Predicting El Niño–Southern Oscillation through correlation and time series analysis/deep learning

This example uses correlation analysis and time series analysis to predict El Niño–Southern Oscillation (ENSO) based on climate variables and indices. ENSO is an irregular periodical variation in winds and sea surface temperatures over the tropical eastern Pacific Ocean.

from IPython.display import YouTubeVideo
YouTubeVideo('d6s0T0m3F8s')

ENSO can have tremendous potential impact such as droughts, floods, and tropical storms. You can look at a few story maps below to get a better understanding of the process.

from arcgis.gis import GIS
agol = GIS()
story_maps = agol.content.search('What El Niño Means for Southern California')[0]
story_maps

What El Niño Means for Southern California
What El Niño Means for Southern California

Web Mapping Application by NWS.LOX_noaa
Last Modified: June 15, 2018
0 comments, 11,385 views

Accurate characterization of ENSO is critical for understanding the trends. In climate science, ENSO is characterized through Southern Oscillation Index (SOI), a standardized index based on the observed sea level pressure differences between Tahiti and Darwin, Australia. If SOI exhibits warm (greater than 0.5) or cool phase conditions for at least five consecutive values, it officially becomes an El Niño or La Niña event. Therefore, predicting SOI is the first step of ENSO forecasting. This notebooks consists of 3 sections: (1) Data exploration (2) correlation analysis; (3) Time series analysis

Data used

The following four variables were used in this examplea as ENSO is beleived to be related to sea surface temperature, sea level pressure, precipitation, etc.

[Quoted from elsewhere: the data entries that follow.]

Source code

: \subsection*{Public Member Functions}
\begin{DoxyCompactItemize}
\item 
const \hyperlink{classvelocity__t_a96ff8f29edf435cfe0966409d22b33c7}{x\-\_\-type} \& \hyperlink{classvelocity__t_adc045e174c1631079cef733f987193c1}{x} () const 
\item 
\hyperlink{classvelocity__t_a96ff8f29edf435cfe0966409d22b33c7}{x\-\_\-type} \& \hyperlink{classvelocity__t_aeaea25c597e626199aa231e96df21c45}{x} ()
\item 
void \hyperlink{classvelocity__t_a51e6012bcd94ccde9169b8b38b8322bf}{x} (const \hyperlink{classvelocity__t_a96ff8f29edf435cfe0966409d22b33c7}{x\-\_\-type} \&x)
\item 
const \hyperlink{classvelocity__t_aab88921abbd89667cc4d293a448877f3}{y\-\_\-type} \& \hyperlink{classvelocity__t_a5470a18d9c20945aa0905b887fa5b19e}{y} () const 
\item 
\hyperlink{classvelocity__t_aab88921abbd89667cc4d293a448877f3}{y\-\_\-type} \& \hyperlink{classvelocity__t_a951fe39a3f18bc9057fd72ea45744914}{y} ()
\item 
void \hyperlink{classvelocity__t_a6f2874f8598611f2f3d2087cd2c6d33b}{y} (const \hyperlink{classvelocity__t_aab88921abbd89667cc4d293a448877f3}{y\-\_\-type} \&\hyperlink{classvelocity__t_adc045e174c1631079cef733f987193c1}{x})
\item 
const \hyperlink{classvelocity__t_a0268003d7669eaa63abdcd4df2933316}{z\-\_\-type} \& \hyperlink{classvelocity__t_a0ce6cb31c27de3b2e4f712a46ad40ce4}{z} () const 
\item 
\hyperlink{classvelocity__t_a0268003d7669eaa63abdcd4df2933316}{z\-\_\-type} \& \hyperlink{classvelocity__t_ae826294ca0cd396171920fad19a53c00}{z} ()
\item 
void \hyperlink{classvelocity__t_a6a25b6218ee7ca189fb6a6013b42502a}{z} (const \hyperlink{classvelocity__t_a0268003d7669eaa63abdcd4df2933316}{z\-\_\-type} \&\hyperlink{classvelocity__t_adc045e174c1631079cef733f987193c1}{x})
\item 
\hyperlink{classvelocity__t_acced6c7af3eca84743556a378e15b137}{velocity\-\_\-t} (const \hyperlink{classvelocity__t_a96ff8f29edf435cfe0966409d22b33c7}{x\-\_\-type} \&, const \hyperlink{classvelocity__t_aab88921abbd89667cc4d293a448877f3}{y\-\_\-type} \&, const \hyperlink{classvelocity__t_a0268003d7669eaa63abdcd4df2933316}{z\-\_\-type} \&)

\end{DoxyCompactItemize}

Oceanic Nino Index (ONI), a climate index used for sea surface temperature (SST).
Eastern Tropical Pacific SST (Nino 3), another climate index used for SST focusing on a slightly different region.
Pacific North American Index (PNA). PNA is a closely related phenomena to ENSO.
Precipitation monthly mean. Historical global precipitation monthly mean in raster format.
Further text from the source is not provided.